### WHAT NEEDS TO BE DONE
Within the records below, find each line with the word "should" and copy it out.

### MATERIAL PROVIDED

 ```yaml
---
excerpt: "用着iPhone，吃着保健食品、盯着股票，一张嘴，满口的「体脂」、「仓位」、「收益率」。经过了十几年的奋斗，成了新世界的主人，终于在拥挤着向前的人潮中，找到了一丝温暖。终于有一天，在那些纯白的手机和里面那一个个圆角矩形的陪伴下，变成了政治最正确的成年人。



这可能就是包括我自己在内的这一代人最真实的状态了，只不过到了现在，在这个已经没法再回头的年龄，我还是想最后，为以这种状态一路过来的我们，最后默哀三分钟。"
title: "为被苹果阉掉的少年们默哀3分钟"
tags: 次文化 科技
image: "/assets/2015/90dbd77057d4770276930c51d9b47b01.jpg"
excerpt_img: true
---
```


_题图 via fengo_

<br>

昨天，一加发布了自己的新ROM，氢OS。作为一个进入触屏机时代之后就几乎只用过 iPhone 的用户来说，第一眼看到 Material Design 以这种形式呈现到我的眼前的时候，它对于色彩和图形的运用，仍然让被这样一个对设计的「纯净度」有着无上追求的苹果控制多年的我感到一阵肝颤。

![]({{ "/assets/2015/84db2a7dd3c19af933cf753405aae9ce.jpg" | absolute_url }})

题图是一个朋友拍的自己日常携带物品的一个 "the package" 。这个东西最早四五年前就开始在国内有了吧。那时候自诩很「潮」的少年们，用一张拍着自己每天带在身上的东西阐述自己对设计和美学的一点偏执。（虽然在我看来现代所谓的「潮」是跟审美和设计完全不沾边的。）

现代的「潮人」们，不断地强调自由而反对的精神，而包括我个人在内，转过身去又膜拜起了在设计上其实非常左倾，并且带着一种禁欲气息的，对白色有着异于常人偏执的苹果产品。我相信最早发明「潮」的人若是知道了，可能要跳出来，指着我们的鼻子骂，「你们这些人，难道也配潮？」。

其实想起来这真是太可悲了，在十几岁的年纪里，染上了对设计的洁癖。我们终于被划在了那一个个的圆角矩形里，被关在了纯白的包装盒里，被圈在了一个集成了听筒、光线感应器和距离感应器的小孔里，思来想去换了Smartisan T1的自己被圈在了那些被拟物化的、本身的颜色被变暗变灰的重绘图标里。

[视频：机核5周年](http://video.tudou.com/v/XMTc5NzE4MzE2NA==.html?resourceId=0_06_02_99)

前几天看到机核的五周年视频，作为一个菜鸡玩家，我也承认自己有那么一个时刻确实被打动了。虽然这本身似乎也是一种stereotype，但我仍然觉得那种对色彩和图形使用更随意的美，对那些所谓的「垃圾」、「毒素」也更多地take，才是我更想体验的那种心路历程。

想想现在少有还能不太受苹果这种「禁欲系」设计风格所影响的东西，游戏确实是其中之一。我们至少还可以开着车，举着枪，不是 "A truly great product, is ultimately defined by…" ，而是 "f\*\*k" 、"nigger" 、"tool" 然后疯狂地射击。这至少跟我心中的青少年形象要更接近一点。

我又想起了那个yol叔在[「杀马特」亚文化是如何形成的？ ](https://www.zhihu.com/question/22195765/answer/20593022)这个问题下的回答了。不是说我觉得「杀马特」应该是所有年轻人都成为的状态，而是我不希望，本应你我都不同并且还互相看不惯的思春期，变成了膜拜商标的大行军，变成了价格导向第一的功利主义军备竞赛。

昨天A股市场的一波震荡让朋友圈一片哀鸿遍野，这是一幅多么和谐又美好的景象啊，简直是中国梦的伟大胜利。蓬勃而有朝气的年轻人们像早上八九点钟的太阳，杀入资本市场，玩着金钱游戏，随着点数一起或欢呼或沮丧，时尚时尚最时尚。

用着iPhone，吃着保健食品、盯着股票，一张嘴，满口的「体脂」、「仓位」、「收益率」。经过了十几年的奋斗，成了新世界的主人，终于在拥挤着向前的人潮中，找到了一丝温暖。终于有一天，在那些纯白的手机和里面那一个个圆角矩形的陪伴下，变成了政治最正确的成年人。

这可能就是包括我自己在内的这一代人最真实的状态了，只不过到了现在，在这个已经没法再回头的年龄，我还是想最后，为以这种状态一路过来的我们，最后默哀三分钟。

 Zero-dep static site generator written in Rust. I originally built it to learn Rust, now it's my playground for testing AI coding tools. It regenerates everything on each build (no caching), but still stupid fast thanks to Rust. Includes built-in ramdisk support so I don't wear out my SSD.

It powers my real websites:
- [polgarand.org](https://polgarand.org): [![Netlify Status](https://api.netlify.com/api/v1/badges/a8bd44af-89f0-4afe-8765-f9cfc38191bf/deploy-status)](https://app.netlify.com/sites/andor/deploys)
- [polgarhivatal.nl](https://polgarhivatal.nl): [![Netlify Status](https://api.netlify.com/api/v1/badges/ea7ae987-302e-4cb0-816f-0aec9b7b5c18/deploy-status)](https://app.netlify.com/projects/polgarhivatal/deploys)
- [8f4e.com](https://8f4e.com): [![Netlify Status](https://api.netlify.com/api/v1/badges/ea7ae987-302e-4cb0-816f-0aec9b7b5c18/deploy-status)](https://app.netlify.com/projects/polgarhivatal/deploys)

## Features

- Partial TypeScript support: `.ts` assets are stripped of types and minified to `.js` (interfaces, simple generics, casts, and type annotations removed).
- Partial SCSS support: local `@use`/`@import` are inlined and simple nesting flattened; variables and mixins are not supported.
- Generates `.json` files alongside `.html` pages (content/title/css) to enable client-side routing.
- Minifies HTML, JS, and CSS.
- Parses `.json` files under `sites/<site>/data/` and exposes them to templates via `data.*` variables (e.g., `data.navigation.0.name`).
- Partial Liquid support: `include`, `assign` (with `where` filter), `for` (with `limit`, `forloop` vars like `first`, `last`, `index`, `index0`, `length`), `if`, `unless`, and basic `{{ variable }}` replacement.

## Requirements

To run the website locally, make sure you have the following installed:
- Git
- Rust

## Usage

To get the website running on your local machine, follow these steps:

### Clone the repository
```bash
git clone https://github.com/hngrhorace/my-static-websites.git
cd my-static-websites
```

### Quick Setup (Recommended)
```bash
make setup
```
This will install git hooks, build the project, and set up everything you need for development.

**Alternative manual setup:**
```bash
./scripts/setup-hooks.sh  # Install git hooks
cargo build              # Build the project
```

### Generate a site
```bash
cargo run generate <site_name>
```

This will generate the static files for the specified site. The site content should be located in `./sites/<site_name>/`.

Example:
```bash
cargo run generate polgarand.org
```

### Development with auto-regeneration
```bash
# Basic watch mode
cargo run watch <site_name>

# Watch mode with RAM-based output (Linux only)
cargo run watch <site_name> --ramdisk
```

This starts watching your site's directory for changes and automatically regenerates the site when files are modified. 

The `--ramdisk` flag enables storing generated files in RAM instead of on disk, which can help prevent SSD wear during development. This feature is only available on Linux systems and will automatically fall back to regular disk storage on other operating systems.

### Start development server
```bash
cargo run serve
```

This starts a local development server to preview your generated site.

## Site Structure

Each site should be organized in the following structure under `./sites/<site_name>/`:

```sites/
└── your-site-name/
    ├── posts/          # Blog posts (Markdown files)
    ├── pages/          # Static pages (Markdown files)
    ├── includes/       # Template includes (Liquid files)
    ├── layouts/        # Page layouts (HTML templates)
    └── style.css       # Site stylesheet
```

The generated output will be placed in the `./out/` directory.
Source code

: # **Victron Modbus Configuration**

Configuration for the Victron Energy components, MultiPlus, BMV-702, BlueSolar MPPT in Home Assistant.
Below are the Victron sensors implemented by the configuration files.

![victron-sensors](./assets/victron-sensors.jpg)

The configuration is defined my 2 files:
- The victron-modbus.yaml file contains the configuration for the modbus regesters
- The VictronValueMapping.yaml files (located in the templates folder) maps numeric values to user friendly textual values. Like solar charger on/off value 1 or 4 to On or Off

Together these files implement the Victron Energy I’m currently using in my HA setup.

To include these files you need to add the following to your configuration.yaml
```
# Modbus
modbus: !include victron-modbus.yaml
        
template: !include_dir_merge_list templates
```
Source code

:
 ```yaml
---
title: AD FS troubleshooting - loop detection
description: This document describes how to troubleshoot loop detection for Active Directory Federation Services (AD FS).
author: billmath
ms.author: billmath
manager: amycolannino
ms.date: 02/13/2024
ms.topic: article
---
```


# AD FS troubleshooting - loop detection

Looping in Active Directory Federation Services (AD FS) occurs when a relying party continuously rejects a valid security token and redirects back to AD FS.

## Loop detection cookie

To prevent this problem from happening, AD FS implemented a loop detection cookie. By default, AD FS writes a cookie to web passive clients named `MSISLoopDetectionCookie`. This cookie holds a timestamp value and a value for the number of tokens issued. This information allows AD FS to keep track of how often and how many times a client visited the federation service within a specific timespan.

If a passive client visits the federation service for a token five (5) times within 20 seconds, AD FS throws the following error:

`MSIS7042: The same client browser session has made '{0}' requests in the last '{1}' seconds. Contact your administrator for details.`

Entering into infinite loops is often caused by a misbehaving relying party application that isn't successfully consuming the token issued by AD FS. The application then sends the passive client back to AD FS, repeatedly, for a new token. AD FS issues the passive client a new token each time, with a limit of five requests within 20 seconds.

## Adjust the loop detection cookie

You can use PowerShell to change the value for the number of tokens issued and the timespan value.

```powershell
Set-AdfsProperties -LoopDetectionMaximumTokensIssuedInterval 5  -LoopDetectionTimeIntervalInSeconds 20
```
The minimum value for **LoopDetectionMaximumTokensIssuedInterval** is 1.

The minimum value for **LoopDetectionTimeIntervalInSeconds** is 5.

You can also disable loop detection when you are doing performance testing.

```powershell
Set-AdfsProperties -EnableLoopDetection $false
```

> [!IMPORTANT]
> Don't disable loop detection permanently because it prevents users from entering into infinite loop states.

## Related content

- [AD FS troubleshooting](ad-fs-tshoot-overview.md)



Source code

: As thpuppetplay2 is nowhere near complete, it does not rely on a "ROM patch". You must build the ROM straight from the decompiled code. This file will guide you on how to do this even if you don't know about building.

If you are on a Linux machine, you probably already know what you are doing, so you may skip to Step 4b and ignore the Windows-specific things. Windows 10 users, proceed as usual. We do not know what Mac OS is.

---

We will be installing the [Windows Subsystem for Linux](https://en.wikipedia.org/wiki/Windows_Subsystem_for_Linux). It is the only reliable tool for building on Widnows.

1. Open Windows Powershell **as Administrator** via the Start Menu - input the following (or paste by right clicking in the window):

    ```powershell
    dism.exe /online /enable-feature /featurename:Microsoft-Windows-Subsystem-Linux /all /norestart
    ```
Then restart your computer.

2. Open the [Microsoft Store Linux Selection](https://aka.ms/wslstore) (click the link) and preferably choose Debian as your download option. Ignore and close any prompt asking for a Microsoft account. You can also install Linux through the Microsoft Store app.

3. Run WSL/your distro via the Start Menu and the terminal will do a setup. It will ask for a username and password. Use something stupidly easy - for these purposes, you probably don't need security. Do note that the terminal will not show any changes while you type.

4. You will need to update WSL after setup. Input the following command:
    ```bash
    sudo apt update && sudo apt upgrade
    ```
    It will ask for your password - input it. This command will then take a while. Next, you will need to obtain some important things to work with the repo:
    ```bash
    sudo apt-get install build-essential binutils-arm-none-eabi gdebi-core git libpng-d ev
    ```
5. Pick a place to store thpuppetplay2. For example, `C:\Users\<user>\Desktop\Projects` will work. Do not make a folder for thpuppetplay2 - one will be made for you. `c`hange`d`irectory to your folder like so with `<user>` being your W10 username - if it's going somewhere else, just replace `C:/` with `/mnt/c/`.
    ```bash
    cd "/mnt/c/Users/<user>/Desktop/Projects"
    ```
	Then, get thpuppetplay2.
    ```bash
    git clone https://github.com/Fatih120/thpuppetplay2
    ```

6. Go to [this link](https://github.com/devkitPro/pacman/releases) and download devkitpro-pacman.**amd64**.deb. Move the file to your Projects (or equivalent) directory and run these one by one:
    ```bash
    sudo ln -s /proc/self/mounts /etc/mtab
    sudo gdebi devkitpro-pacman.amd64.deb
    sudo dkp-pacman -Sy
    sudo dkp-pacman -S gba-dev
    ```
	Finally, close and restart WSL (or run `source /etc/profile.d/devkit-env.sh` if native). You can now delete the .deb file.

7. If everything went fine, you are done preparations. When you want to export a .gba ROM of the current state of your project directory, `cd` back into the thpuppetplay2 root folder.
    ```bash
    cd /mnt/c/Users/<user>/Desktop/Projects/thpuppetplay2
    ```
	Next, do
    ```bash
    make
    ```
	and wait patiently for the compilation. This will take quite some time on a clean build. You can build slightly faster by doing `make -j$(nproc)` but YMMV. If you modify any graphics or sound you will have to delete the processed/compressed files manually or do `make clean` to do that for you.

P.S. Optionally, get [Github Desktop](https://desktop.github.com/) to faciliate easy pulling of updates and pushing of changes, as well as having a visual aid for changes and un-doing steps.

### ANSWER SECTION
This will generate the static files for the specified site. The site content should be located in `./sites/<site_name>/`.
Each site should be organized in the following structure under `./sites/<site_name>/`:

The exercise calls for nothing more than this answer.